# Meet Tango!



## Tango (Aug 1, 2012)

Here is lil' Tango at 6.5wks old. We're picking him up Saturday  He was the pick of the litter and the largest...he's going to be a big boy!




















Looking forward to hanging around the forum!

Nick & Ashley


----------



## TrickyShepherd (Aug 15, 2011)

He's adorable! Congrats!


----------



## gmcwife1 (Apr 5, 2012)

Welcome to you and Tango, what a cutie he is!!


----------



## Freddy (Apr 23, 2009)

Welcome to you and your boy. As the only other owner of a dog named Tango (that I know of) I have to ask how you came up with the name.


----------



## doggerel (Aug 3, 2011)

He looks like a sweetheart! Welcome!


----------



## wyoung2153 (Feb 28, 2010)

Oh. my. goodness.. My heart melted.. he looks just like my Titan when he was his age!!!! So adorable! Good luck with him and welcome!


----------



## Stosh (Jun 26, 2010)

He's so cute! Look at those paws


----------



## Gharrissc (May 19, 2012)

Beautiful baby!


----------



## Tango (Aug 1, 2012)

Thanks for the welcomes!



Freddy said:


> Welcome to you and your boy. As the only other owner of a dog named Tango (that I know of) I have to ask how you came up with the name.

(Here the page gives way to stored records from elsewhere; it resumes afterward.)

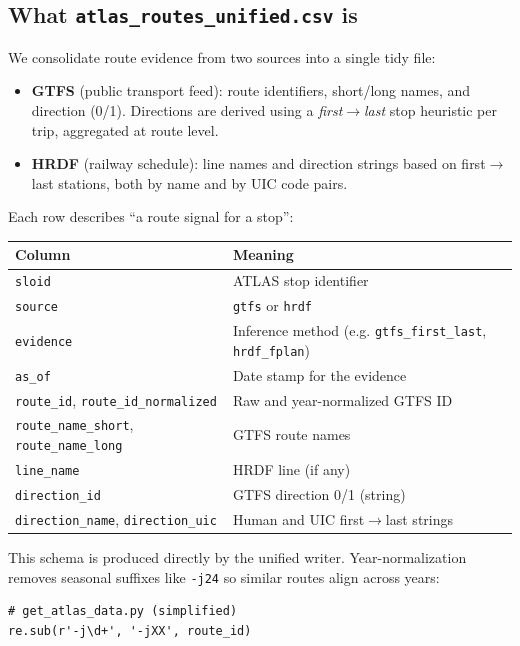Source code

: \subsection{What \texttt{atlas\_routes\_unified.csv} is}
We consolidate route evidence from two sources into a single tidy file:
\begin{itemize}
  \item \textbf{GTFS} (public transport feed): route identifiers, short/long names, and direction (0/1). Directions are derived using a \emph{first$\rightarrow$last} stop heuristic per trip, aggregated at route level.
  \item \textbf{HRDF} (railway schedule): line names and direction strings based on first$\rightarrow$last stations, both by name and by UIC code pairs.
\end{itemize}
Each row describes ``a route signal for a stop'':
\begin{center}
\small
\begin{tabular}{l l}
\toprule
Column & Meaning \\
\midrule
\texttt{sloid} & ATLAS stop identifier\\
\texttt{source} & \texttt{gtfs} or \texttt{hrdf}\\
\texttt{evidence} & Inference method (e.g. \texttt{gtfs\_first\_last}, \texttt{hrdf\_fplan})\\
\texttt{as\_of} & Date stamp for the evidence\\
\texttt{route\_id}, \texttt{route\_id\_normalized} & Raw and year-normalized GTFS ID\\
\texttt{route\_name\_short}, \texttt{route\_name\_long} & GTFS route names\\
\texttt{line\_name} & HRDF line (if any)\\
\texttt{direction\_id} & GTFS direction 0/1 (string)\\
\texttt{direction\_name}, \texttt{direction\_uic} & Human and UIC first$\rightarrow$last strings\\
\bottomrule
\end{tabular}
\end{center}
This schema is produced directly by the unified writer. Year-normalization removes seasonal suffixes like \texttt{-j24} so similar routes align across years:
\begin{verbatim}
# get_atlas_data.py (simplified)
re.sub(r'-j\d+', '-jXX', route_id)
\end{verbatim}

Tango came from the phonetic alphabet and seemed like a great name


----------



## Zeeva (Aug 10, 2010)

Why Helloooooooo there Tango!!!


----------



## Blitzkrieg1 (Jul 31, 2012)

Very Cute!


----------



## Freddy (Apr 23, 2009)

Tango said:


> Thanks for the welcomes!
> 
> 
> 
> Tango came from the phonetic alphabet and seemed like a great name


Just curious. Obviously I like the name and it's uncommon so you're not likely to run across many dogs with it.


----------



## Shade (Feb 20, 2012)

He already knows how to melt hearts, watch out . Absolutely adorable :wub:


----------



## 1sttimeforgsd (Jul 29, 2010)

Hello and Welcome, little Tango is gorgeous and I see he has already mastered claiming the AC floor vent.


----------



## Tango (Aug 1, 2012)

Tango seems to be enjoying his first day away from the litter. We've already been using a spot in the back yard consistently to help potty train him. The hard part is getting him to stop playing with the leash long enough to potty! lol

He loves his tennis ball too 


Move, I dare you! by Fire_For_Effect, on Flickr


----------



## HeyJude (Feb 2, 2011)

He is adorable!


----------



## Tango (Aug 1, 2012)

Just a little update. He seems to have changed colors a couple of times already and now his ears want to stand up


----------



## Gharrissc (May 19, 2012)

I love the name!


----------



## Tango (Aug 1, 2012)

Instead of starting a new thread every time I have a picture, I'll just make this kind of a photo/update blog...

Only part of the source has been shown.